Meu relato até aqui pode forçar uma ideia: a sala de terapia é um lugar de horrores. E é verdade, porque não é dentro dela que se desfruta dos seus resultados, é fora. Apesar de cada paciente encarar de uma forma a terapia, há uma coisa com a qual todos eles se deparam: a verdade. Sofia mesmo fala, no 30º episódio, que a terapia é “um espaço para verdades”. Como acredito que a verdade é relativa e nada unânime, diria que essa em questão é a verdade visível, mas propositalmente ignorada. A sala de terapia é um lugar para se deparar com aquilo que não queremos ver, dentro ou fora de nós mesmos.

Apesar disso, não posso deixar de frisar que a realidade é monótona, e séries que retratam fielmente a realidade deixam de ser interessantes. Por isso, o roteiro de Sessão de Terapia também carrega acontecimentos fantasiosos, como o romance entre Caio e Sofia, por exemplo. Vale destacar que a série expôs o romance dentro das normas éticas da relação entre psicólogo e paciente. No entanto, esses elementos da ficção estão lá.

Caio em sua 6ª sessão com Sofia. (Reprodução: Globoplay)

Outro ponto importante que também não é muito fiel à realidade é o tempo em que os pacientes levam para evoluir no tratamento.
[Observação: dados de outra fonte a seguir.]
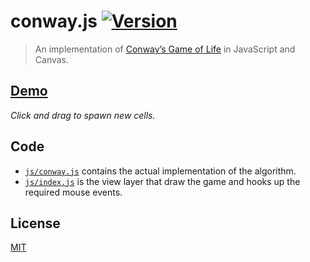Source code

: # conway.js [![Version](https://img.shields.io/badge/version-v0.1.0-orange.svg?style=flat)](https://github.com/yuanqing/conway/releases)

> An implementation of [Conway&rsquo;s Game of Life](http://en.wikipedia.org/wiki/Conway%27s_Game_of_Life) in JavaScript and Canvas.

## [**Demo**](http://yuanqing.github.io/conway)

*Click and drag to spawn new cells.*

## Code

- [`js/conway.js`](https://github.com/yuanqing/conway/blob/gh-pages/js/conway.js) contains the actual implementation of the algorithm.
- [`js/index.js`](https://github.com/yuanqing/conway/blob/gh-pages/js/index.js) is the view layer that draw the game and hooks up the required mouse events.

## License

[MIT](https://github.com/yuanqing/conway/blob/gh-pages/LICENSE)
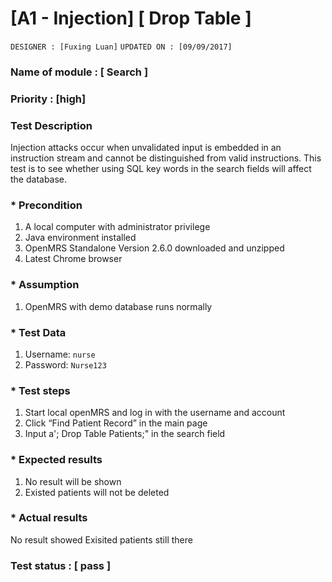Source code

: # [A1 - Injection] [ Drop Table ]
`DESIGNER : [Fuxing Luan]`
`UPDATED ON : [09/09/2017]`

### Name of module : [ Search ]

### Priority : [high]

### Test Description
Injection attacks occur when unvalidated input is embedded in an instruction stream and cannot be distinguished from valid instructions. This test is to see whether using SQL key words in the search fields will affect the database.

### * Precondition
1. A local computer with administrator privilege
2. Java environment installed
3. OpenMRS Standalone Version 2.6.0 downloaded and unzipped
4. Latest Chrome browser

### * Assumption
1. OpenMRS with demo database runs normally

### * Test Data
1. Username: `nurse`
2. Password: `Nurse123`

### * Test steps
1. Start local openMRS and log in with the username and account
2. Click “Find Patient Record” in the main page
3. Input a'; Drop Table Patients;" in the search field

### * Expected results
1. No result will be shown
2. Existed patients will not be deleted

### * Actual results
 No result showed
 Exisited patients still there

### Test status : [ pass ]
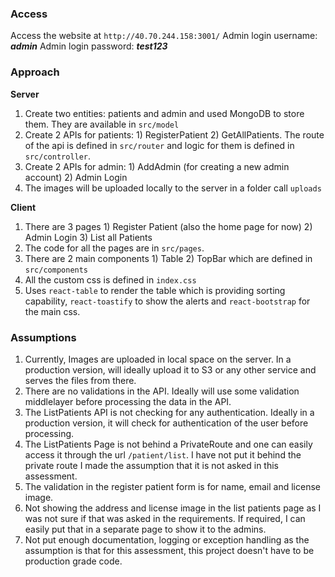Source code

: ### Access

Access the website at `http://40.70.244.158:3001/`
Admin login username: **_admin_**
Admin login password: **_test123_**

### Approach

**Server**

1. Create two entities: patients and admin and used MongoDB to store them. They are available in `src/model`
2. Create 2 APIs for patients: 1) RegisterPatient 2) GetAllPatients. The route of the api is defined in `src/router` and logic for them is defined in `src/controller`.
3. Create 2 APIs for admin: 1) AddAdmin (for creating a new admin account) 2) Admin Login
4. The images will be uploaded locally to the server in a folder call `uploads`

**Client**

1. There are 3 pages 1) Register Patient (also the home page for now) 2) Admin Login 3) List all Patients
2. The code for all the pages are in `src/pages`.
3. There are 2 main components 1) Table 2) TopBar which are defined in `src/components`
4. All the custom css is defined in `index.css`
5. Uses `react-table` to render the table which is providing sorting capability, `react-toastify` to show the alerts and `react-bootstrap` for the main css.

### Assumptions

1. Currently, Images are uploaded in local space on the server. In a production version, will ideally upload it to S3 or any other service and serves the files from there.
2. There are no validations in the API. Ideally will use some validation middlelayer before processing the data in the API.
3. The ListPatients API is not checking for any authentication. Ideally in a production version, it will check for authentication of the user before processing.
4. The ListPatients Page is not behind a PrivateRoute and one can easily access it through the url `/patient/list`. I have not put it behind the private route I made the assumption that it is not asked in this assessment.
5. The validation in the register patient form is for name, email and license image.
6. Not showing the address and license image in the list patients page as I was not sure if that was asked in the requirements. If required, I can easily put that in a separate page to show it to the admins.
7. Not put enough documentation, logging or exception handling as the assumption is that for this assessment, this project doesn't have to be production grade code.
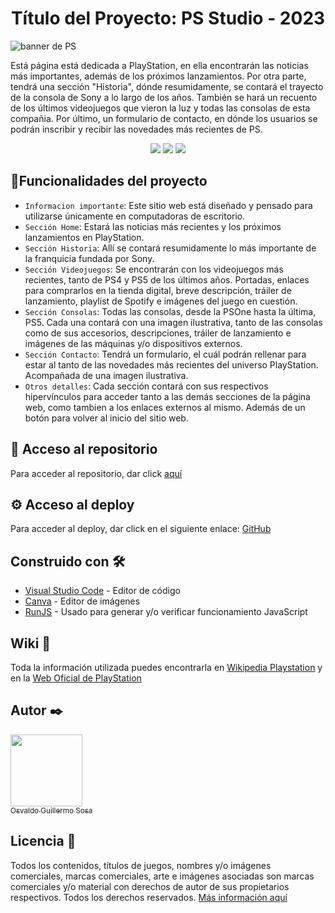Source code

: <h1 align="center"> Título del Proyecto: PS Studio - 2023 </h1>

![banner de PS](https://lojasdream.vteximg.com.br/arquivos/ids/218839/PlaystationDesktop.png?v=637546936427000000)

Está página está dedicada a PlayStation, en ella encontrarán las noticias más importantes, además de los próximos lanzamientos. Por otra parte, tendrá una sección "Historia", dónde resumidamente, se contará el trayecto de la consola de Sony a lo largo de los años. También se hará un recuento de los últimos videojuegos que vieron la luz y todas las consolas de esta compañia. Por último, un formulario de contacto, en dónde los usuarios se podrán inscribir y recibir las novedades más recientes de PS.

<p align="center">
   <img src="https://img.shields.io/badge/Estado-Completado-green">
   
   <img src="https://img.shields.io/badge/Última%20versión-Junio-yellow">
   
   <img src="https://img.shields.io/badge/Licencia-PlayStation%20--%20Sony-blue">
</p>
   
   ## :hammer:Funcionalidades del proyecto

- `Informacion importante`:  Este sitio web está diseñado y pensado para utilizarse únicamente en computadoras de escritorio.
- `Sección Home`:  Estará las noticias más recientes y los próximos lanzamientos en PlayStation.
- `Sección Historia`:  Allí se contará resumidamente lo más importante de la franquicia fundada por Sony.
- `Sección Videojuegos`:  Se encontrarán con los videojuegos más recientes, tanto de PS4 y PS5 de los últimos años. Portadas, enlaces para comprarlos en la tienda digital, breve descripción, tráiler de lanzamiento, playlist de Spotify e imágenes del juego en cuestión.
- `Sección Consolas`:  Todas las consolas, desde la PSOne hasta la última, PS5. Cada una contará con una imagen ilustrativa, tanto de las consolas como de sus accesorios, descripciones, tráiler de lanzamiento e imágenes de las máquinas y/o dispositivos externos. 
- `Sección Contacto`:  Tendrá un formulario, el cuál podrán rellenar para estar al tanto de las novedades más recientes del universo PlayStation. Acompañada de una imagen ilustrativa. 
- `Otros detalles`:  Cada sección contará con sus respectivos hipervínculos para acceder tanto a las demás secciones de la página web, como tambien a los enlaces externos al mismo. Además de un botón para volver al inicio del sitio web. 

## 📁 Acceso al repositorio

Para acceder al repositorio, dar click [aquí](https://github.com/SosaOsv09/Trabajo-Final-BA-Multiplica-2023)

## ⚙️ Acceso al deploy

Para acceder al deploy, dar click en el siguiente enlace: [GitHub](https://sosaosv09.github.io/Trabajo-Final-BA-Multiplica-2023/)

## Construido con 🛠️

- [Visual Studio Code](https://code.visualstudio.com) - Editor de código
- [Canva](https://www.canva.com) - Editor de imágenes
- [RunJS](https://runjs.app) - Usado para generar y/o verificar funcionamiento JavaScript

## Wiki 📖

Toda la información utilizada puedes encontrarla en [Wikipedia Playstation](https://es.wikipedia.org/wiki/PlayStation) y en la [Web Oficial de PlayStation](https://www.playstation.com/es-ar/)

## Autor ✒️

[<img src="https://avatars.githubusercontent.com/u/129412315?v=4" width=115><br><sub>Osvaldo Guillermo Sosa</sub>](https://github.com/SosaOsv09)

## Licencia 📄

Todos los contenidos, títulos de juegos, nombres y/o imágenes comerciales, marcas comerciales, arte e imágenes asociadas son marcas comerciales y/o material con derechos de autor de sus propietarios respectivos. Todos los derechos reservados. [Más información aquí](https://www.playstation.com/legal/copyright-and-trademark-notice/)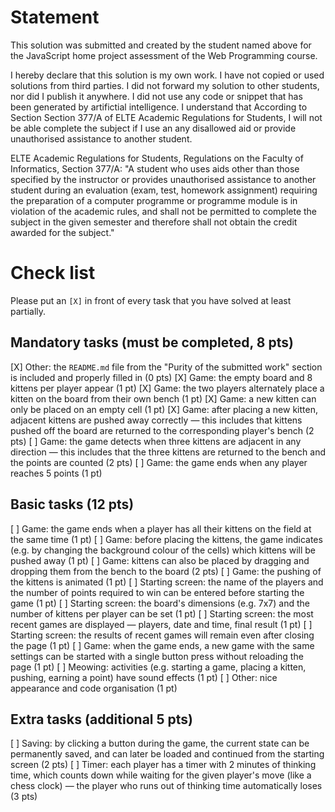 # Statement

<Maimona Emanuel Nzinga>
<GAU5OE>

This solution was submitted and created by the student named above for the JavaScript home project assessment of the Web Programming course.

I hereby declare that this solution is my own work. I have not copied or used solutions from third parties. I did not forward my solution to other students, nor did I publish it anywhere. I did not use any code or snippet that has been generated by artifictial intelligence. I understand that According to Section Section 377/A of ELTE Academic Regulations for Students, I will not be able complete the subject if I use an any disallowed aid or provide unauthorised assistance to another student.

ELTE Academic Regulations for Students, Regulations on the Faculty of Informatics, Section 377/A: "A student who uses aids other than those specified by the instructor or provides unauthorised assistance to another student during an evaluation (exam, test, homework assignment) requiring the preparation of a computer programme or programme module is in violation of the academic rules, and shall not be permitted to complete the subject in the given semester and therefore shall not obtain the credit awarded for the subject."

# Check list

Please put an `[X]` in front of every task that you have solved at least partially.

## Mandatory tasks (must be completed, 8 pts)

[X] Other: the `README.md` file from the "Purity of the submitted work" section is included and properly filled in (0 pts)
[X] Game: the empty board and 8 kittens per player appear (1 pt)
[X] Game: the two players alternately place a kitten on the board from their own bench (1 pt)
[X] Game: a new kitten can only be placed on an empty cell (1 pt)
[X] Game: after placing a new kitten, adjacent kittens are pushed away correctly — this includes that kittens pushed off the board are returned to the corresponding player's bench (2 pts)
[ ] Game: the game detects when three kittens are adjacent in any direction — this includes that the three kittens are returned to the bench and the points are counted (2 pts)
[ ] Game: the game ends when any player reaches 5 points (1 pt)

## Basic tasks (12 pts)

[ ] Game: the game ends when a player has all their kittens on the field at the same time (1 pt)
[ ] Game: before placing the kittens, the game indicates (e.g. by changing the background colour of the cells) which kittens will be pushed away (1 pt)
[ ] Game: kittens can also be placed by dragging and dropping them from the bench to the board (2 pts)
[ ] Game: the pushing of the kittens is animated (1 pt)
[ ] Starting screen: the name of the players and the number of points required to win can be entered before starting the game (1 pt)
[ ] Starting screen: the board's dimensions (e.g. 7x7) and the number of kittens per player can be set (1 pt)
[ ] Starting screen: the most recent games are displayed — players, date and time, final result (1 pt)
[ ] Starting screen: the results of recent games will remain even after closing the page (1 pt)
[ ] Game: when the game ends, a new game with the same settings can be started with a single button press without reloading the page (1 pt)
[ ] Meowing: activities (e.g. starting a game, placing a kitten, pushing, earning a point) have sound effects (1 pt)
[ ] Other: nice appearance and code organisation (1 pt)

## Extra tasks (additional 5 pts)

[ ] Saving: by clicking a button during the game, the current state can be permanently saved, and can later be loaded and continued from the starting screen (2 pts)
[ ] Timer: each player has a timer with 2 minutes of thinking time, which counts down while waiting for the given player's move (like a chess clock) — the player who runs out of thinking time automatically loses (3 pts)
Na série, eles passam por sete sessões seguidas e apresentam um quadro evolutivo muito parecido, o que pode dar a impressão de que há uma linha clara de início, meio e fim na terapia, o que não é bem assim.

Para responder aquela pergunta inicial, eu poderia dizer apenas que terapia é autoconhecimento, é um espaço para aprender a lidar consigo e com o mundo, e é, sobretudo, encarar a verdade. Se quiser ir além disso, é preciso fazer para descobrir.

Curiosidades

A série original de Sessão de Terapia surgiu em Israel. A produção aqui do Brasil foi lançada em três temporadas, entre 2012 e 2014, exibidas no canal GNT, todas com direção de Selton Mello. Após um hiato de cinco anos, a série voltou com uma 4ª temporada diferente, com novos personagens e atuação de Selton Mello no personagem principal, além de diretor.

Todas as temporadas estão disponíveis no Globoplay, tanto da primeira quanto da segunda fase da produção.